=== Section Start ===

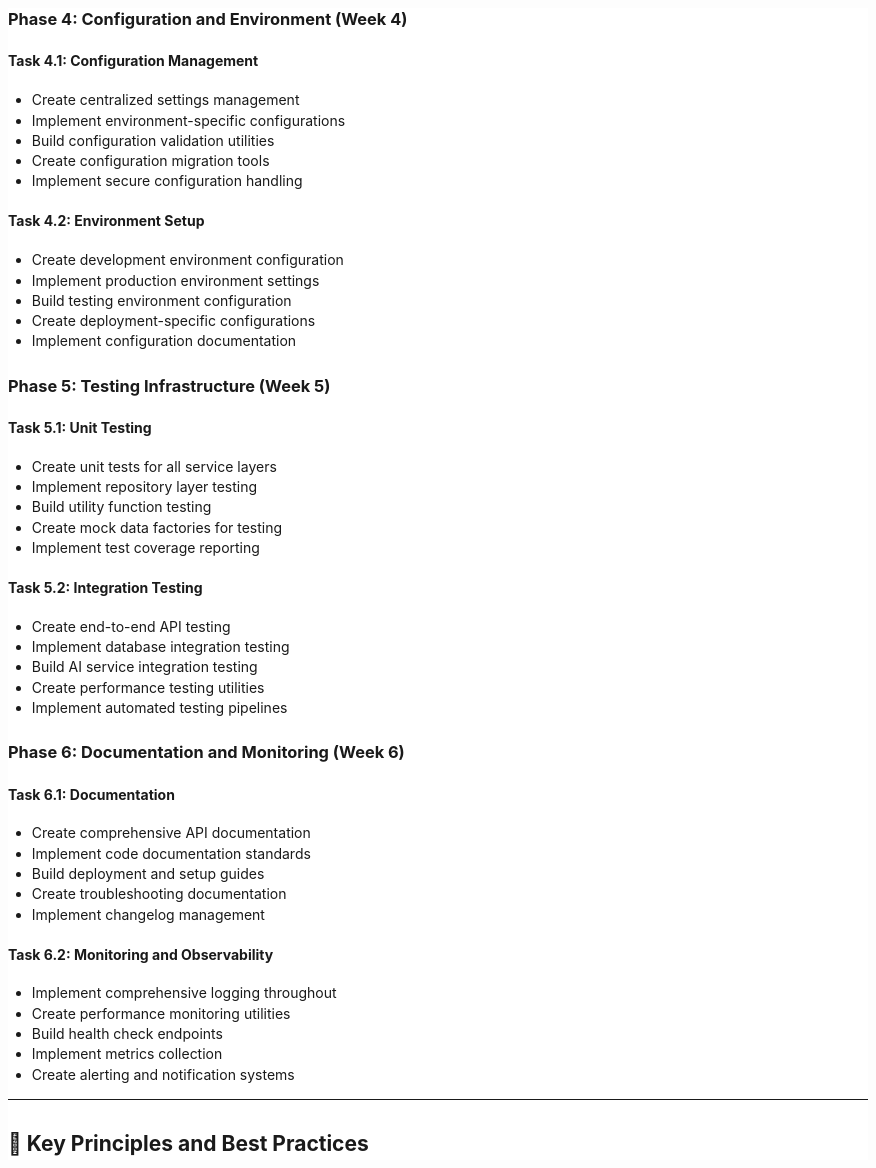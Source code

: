 ### **Phase 4: Configuration and Environment (Week 4)**

#### **Task 4.1: Configuration Management**
- Create centralized settings management
- Implement environment-specific configurations
- Build configuration validation utilities
- Create configuration migration tools
- Implement secure configuration handling

#### **Task 4.2: Environment Setup**
- Create development environment configuration
- Implement production environment settings
- Build testing environment configuration
- Create deployment-specific configurations
- Implement configuration documentation

### **Phase 5: Testing Infrastructure (Week 5)**

#### **Task 5.1: Unit Testing**
- Create unit tests for all service layers
- Implement repository layer testing
- Build utility function testing
- Create mock data factories for testing
- Implement test coverage reporting

#### **Task 5.2: Integration Testing**
- Create end-to-end API testing
- Implement database integration testing
- Build AI service integration testing
- Create performance testing utilities
- Implement automated testing pipelines

### **Phase 6: Documentation and Monitoring (Week 6)**

#### **Task 6.1: Documentation**
- Create comprehensive API documentation
- Implement code documentation standards
- Build deployment and setup guides
- Create troubleshooting documentation
- Implement changelog management

#### **Task 6.2: Monitoring and Observability**
- Implement comprehensive logging throughout
- Create performance monitoring utilities
- Build health check endpoints
- Implement metrics collection
- Create alerting and notification systems

---

## 🎯 Key Principles and Best Practices
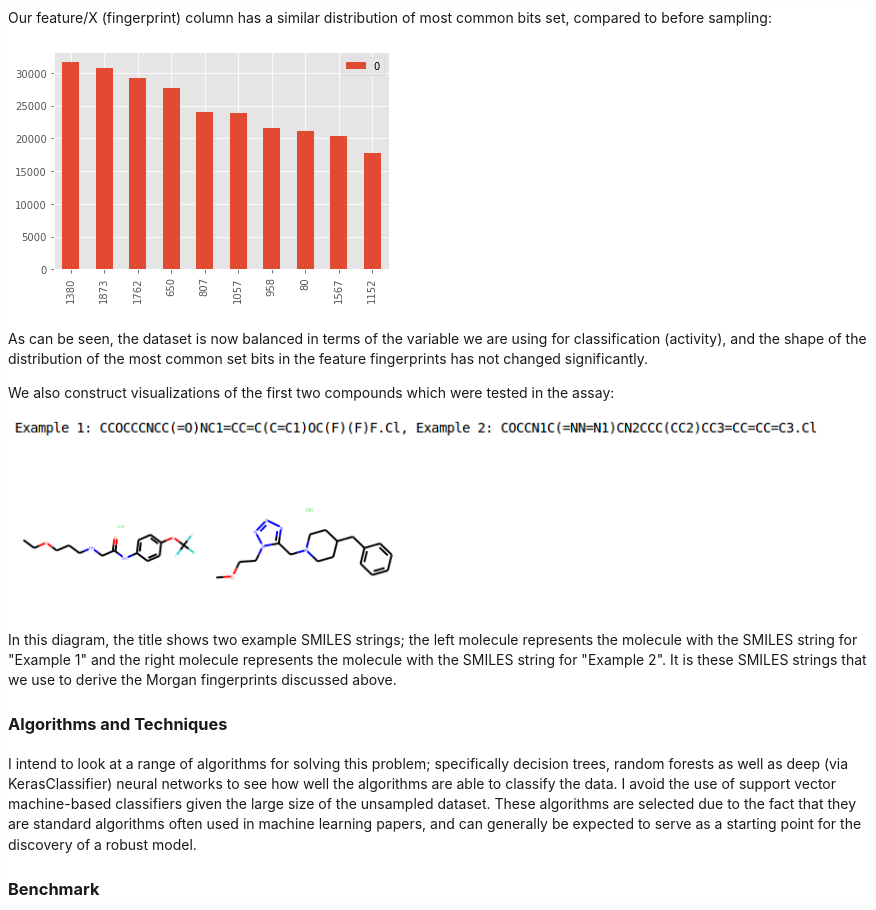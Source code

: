 Our feature/X (fingerprint) column has a similar distribution of most common bits set, compared to before sampling:

<a href="" target="_blank"><img src="images/feature_dist_balanced.png" /></a>

As can be seen, the dataset is now balanced in terms of the variable we are using for classification (activity), and the shape of the distribution of the most common set bits in the feature fingerprints has not changed significantly.

We also construct visualizations of the first two compounds which were tested in the assay:

<a href="" target="_blank"><img src="images/MoleculeVisualizations.png"/></a>

In this diagram, the title shows two example SMILES strings; the left molecule represents the molecule with the SMILES string for "Example 1" and the right molecule represents the molecule with the SMILES string for "Example 2". It is these SMILES strings that we use to derive the Morgan fingerprints discussed above.

### Algorithms and Techniques

I intend to look at a range of algorithms for solving this problem; specifically decision trees, random forests as well as deep (via KerasClassifier) neural networks to see how well the algorithms are able to classify the data. I avoid the use of support vector machine-based classifiers given the large size of the unsampled dataset. These algorithms are selected due to the fact that they are standard algorithms often used in machine learning papers, and can generally be expected to serve as a starting point for the discovery of a robust model.

### Benchmark
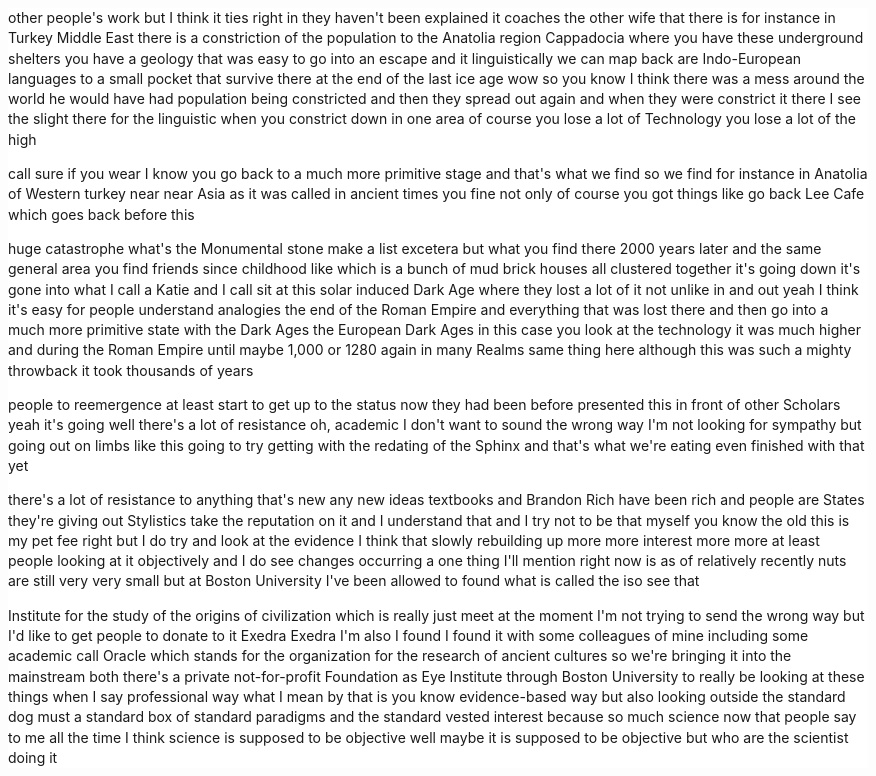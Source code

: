 <timemark seconds="2681" />

 other people's work but I think it ties right in they haven't been explained it coaches the other wife that there is for instance in Turkey Middle East there is a constriction of the population to the Anatolia region Cappadocia where you have these underground shelters you have a geology that was easy to go into an escape and it linguistically we can map back are Indo-European languages to a small pocket that survive there at the end of the last ice age wow so you know I think there was a mess around the world he would have had population being constricted and then they spread out again and when they were constrict it there I see the slight there for the linguistic when you constrict down in one area of course you lose a lot of Technology you lose a lot of the high

<timemark seconds="2734" />

 call sure if you wear I know you go back to a much more primitive stage and that's what we find so we find for instance in Anatolia of Western turkey near near Asia as it was called in ancient times you fine not only of course you got things like go back Lee Cafe which goes back before this

<timemark seconds="2755" />

 huge catastrophe what's the Monumental stone make a list excetera but what you find there 2000 years later and the same general area you find friends since childhood like which is a bunch of mud brick houses all clustered together it's going down it's gone into what I call a Katie and I call sit at this solar induced Dark Age where they lost a lot of it not unlike in and out yeah I think it's easy for people understand analogies the end of the Roman Empire and everything that was lost there and then go into a much more primitive state with the Dark Ages the European Dark Ages in this case you look at the technology it was much higher and during the Roman Empire until maybe 1,000 or 1280 again in many Realms same thing here although this was such a mighty throwback it took thousands of years

<timemark seconds="2815" />

 people to reemergence at least start to get up to the status now they had been before presented this in front of other Scholars yeah it's going well there's a lot of resistance oh, academic I don't want to sound the wrong way I'm not looking for sympathy but going out on limbs like this going to try getting with the redating of the Sphinx and that's what we're eating even finished with that yet

<timemark seconds="2846" />

 there's a lot of resistance to anything that's new any new ideas textbooks and Brandon Rich have been rich and people are States they're giving out Stylistics take the reputation on it and I understand that and I try not to be that myself you know the old this is my pet fee right but I do try and look at the evidence I think that slowly rebuilding up more more interest more more at least people looking at it objectively and I do see changes occurring a one thing I'll mention right now is as of relatively recently nuts are still very very small but at Boston University I've been allowed to found what is called the iso see that

<timemark seconds="2901" />

 Institute for the study of the origins of civilization which is really just meet at the moment I'm not trying to send the wrong way but I'd like to get people to donate to it Exedra Exedra I'm also I found I found it with some colleagues of mine including some academic call Oracle which stands for the organization for the research of ancient cultures so we're bringing it into the mainstream both there's a private not-for-profit Foundation as Eye Institute through Boston University to really be looking at these things when I say professional way what I mean by that is you know evidence-based way but also looking outside the standard dog must a standard box of standard paradigms and the standard vested interest because so much science now that people say to me all the time I think science is supposed to be objective well maybe it is supposed to be objective but who are the scientist doing it
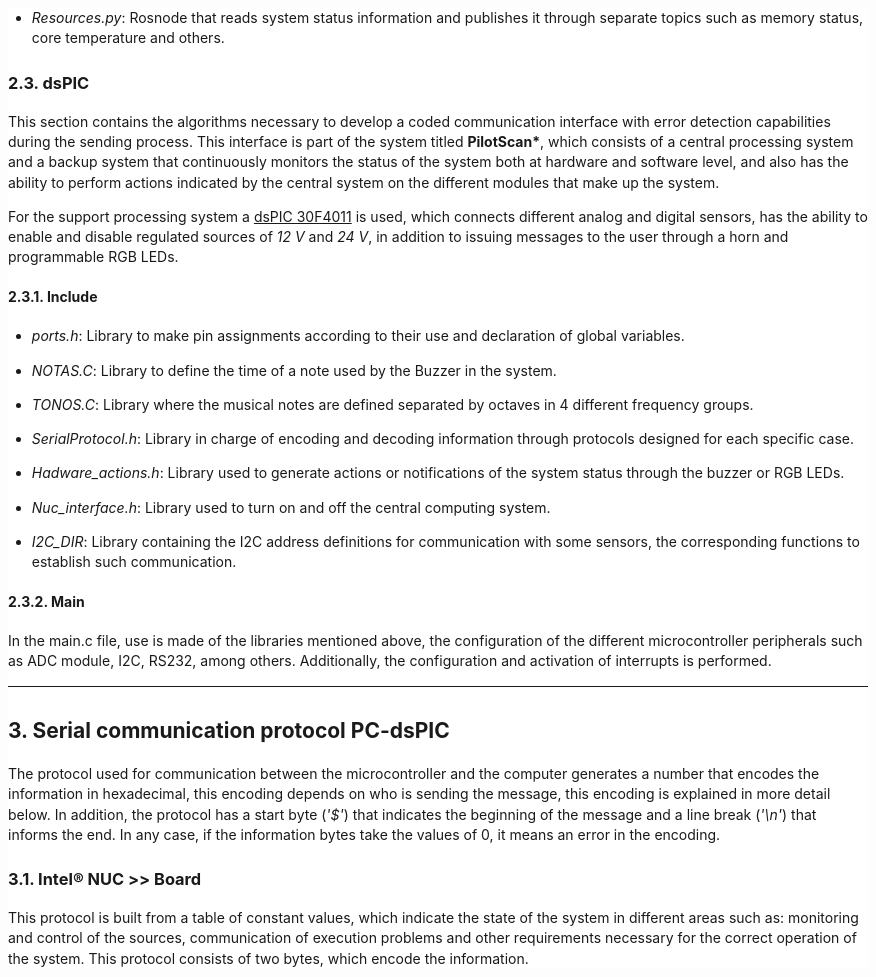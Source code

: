 * *Resources.py*:  Rosnode that reads system status information and publishes it through separate topics such as memory status, core temperature and others.

### 2.3. dsPIC

This section contains the algorithms necessary to develop a coded communication interface with error detection capabilities during the sending process. This interface is part of the system titled **PilotScan\***, which consists of a central processing system and a backup system that continuously monitors the status of the system both at hardware and software level, and also has the ability to perform actions indicated by the central system on the different modules that make up the system.

For the support processing system a [dsPIC 30F4011](https://www.microchip.com/wwwproducts/en/dsPIC30F4011) is used, which connects different analog and digital sensors, has the ability to enable and disable regulated sources of *12 V* and *24 V*, in addition to issuing messages to the user through a horn and programmable RGB LEDs.


#### 2.3.1. Include

* *ports.h*:  Library to make pin assignments according to their use and declaration of global variables.

* *NOTAS.C*:  Library to define the time of a note used by the Buzzer in the system.

* *TONOS.C*:  Library where the musical notes are defined separated by octaves in 4 different frequency groups.

* *SerialProtocol.h*:  Library in charge of encoding and decoding information through protocols designed for each specific case.

* *Hadware_actions.h*: Library used to generate actions or notifications of the system status through the buzzer or RGB LEDs.

* *Nuc_interface.h*: Library used to turn on and off the central computing system.

* *I2C_DIR*:  Library containing the I2C address definitions for communication with some sensors, the corresponding functions to establish such communication.

#### 2.3.2. Main
In the main.c file, use is made of the libraries mentioned above, the configuration of the different microcontroller peripherals such as ADC module, I2C, RS232, among others. Additionally, the configuration and activation of interrupts is performed.

---
<a name="Serial_communication_protocol_PC-dsPIC"></a>
## 3. Serial communication protocol PC-dsPIC
The protocol used for communication between the microcontroller and the computer generates a number that encodes the information in hexadecimal, this encoding depends on who is sending the message, this encoding is explained in more detail below. In addition, the protocol has a start byte (*'$'*) that indicates the beginning of the message and a line break (*'\n'*) that informs the end. In any case, if the information bytes take the values of 0, it means an error in the encoding.

### 3.1. Intel® NUC >> Board
This protocol is built from a table of constant values, which indicate the state of the system in different areas such as: monitoring and control of the sources, communication of execution problems and other requirements necessary for the correct operation of the system. This protocol consists of two bytes, which encode the information.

=== Section End ===

**Description of the task:** Could you copy each line from the listing that has the word "images" in it?

**Written answer:**
<a href="" target="_blank"><img src="images/feature_dist_balanced.png" /></a>
<a href="" target="_blank"><img src="images/MoleculeVisualizations.png"/></a>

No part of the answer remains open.